BENEDETTA CUCCI
Cronaca

L’Ottocento ritrovato della città

La mostra a Palazzo Fava racconta Bologna attraverso le opere della Fondazione Cassa di Risparmio

L’Ottocento ritrovato della città

L’Ottocento ritrovato della città

Davanti a ogni tela è un continuo "ma guarda com’era". Oppure: "Qui non c’erano questi negozietti", ma anche "incredibile questa veduta". La mostra Da Felice Giani a Luigi Serra, ovvero l’Ottocento nelle collezioni della Fondazione Cassa di Risparmio in Bologna, al via oggi a Palazzo Fava in collaborazione con Genus Bononiae, è una grande ’fotografia’ pittorica (e pure scultorea) della nostra città, attraverso lo sguardo e la mano di 30 artisti che in oltre cento opere e sei sezioni e con la curatela di Angelo Mazza, danno vita a un suggestivo racconto che va dalla periferia ai colli, dall’ingresso delle truppe napoleoniche a Bologna fino allo scoppio della Grande Guerra, passando per la Bologna dei canali, dei palazzi, degli opifici, prima del grande cambiamento edilizio.

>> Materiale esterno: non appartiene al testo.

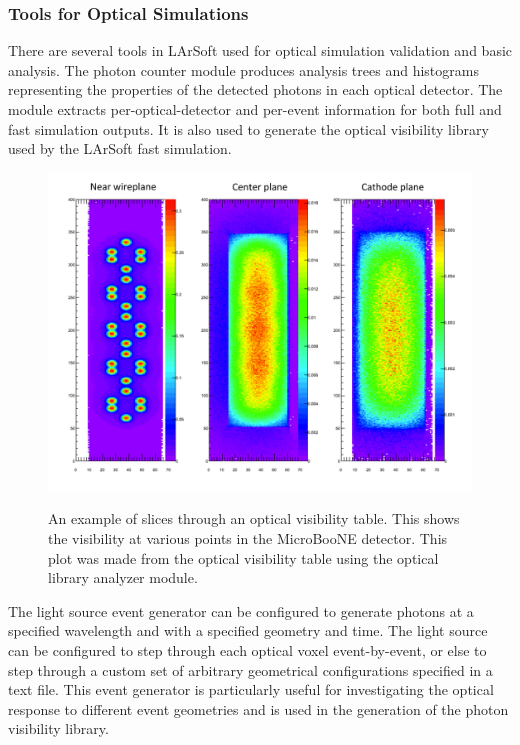 \documentclass[12pt]{elsarticle}
\newcommand{\larsoft}{LArSoft }
\begin{document}
\subsubsection{Tools for Optical Simulations}

There are several tools in \larsoft used for optical simulation validation and basic analysis.  The photon counter module produces analysis trees and histograms representing the properties of the detected photons in each optical detector.  The module extracts per-optical-detector and per-event information for both full and fast simulation outputs.  It is also used to generate the optical visibility library used by the \larsoft fast simulation.

\begin{figure}[h]
\centering
\caption{An example of slices through an optical visibility table. This shows the visibility at various points
in the MicroBooNE detector.  This plot was made from the optical visibility table using the optical library
analyzer module.}
\includegraphics[width=6.0in]{./mtrls/imgs/SampleOpticalMap.pdf}
\label{fig:opticalmap}
\end{figure}

The light source event generator can be configured to generate photons at a specified wavelength and with a specified geometry and time.  The light source can be configured to step through each optical voxel event-by-event, or else to step through a custom set of arbitrary geometrical configurations specified in a text file.  This event generator is particularly useful for investigating the optical response to different event geometries and is used in the generation of the photon visibility library.
\end{document}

Ed è questa la mostra di commiato del consiglio d’amministrazione presieduto nel triennio da Filippo Sassoli de Bianchi e con consigliere delegato Gianandrea Rocco di Torrepadula. Un bella collezione in arrivo dai depositi che, come sottolinea Mazza, fa parte di un patrimonio che "la Cassa di Risparmio di Bologna ha accumulato in 100 anni e che si sarebbe potuto perdere, quando nel 1991 nacque la Fondazione Cassa di Risparmio di Bologna". E prosegue: "Allora, se Fabio Roversi Monaco non avesse fatto una stima per un acquisto concordato, tutto questo patrimonio sarebbe rimasto alla Cassa di Risparmio, ora Intesa San Paolo, anche se naturalmente è stata un’intesa silenziosa ma dispendiosa che ha influito sul bilancio della Fondazione".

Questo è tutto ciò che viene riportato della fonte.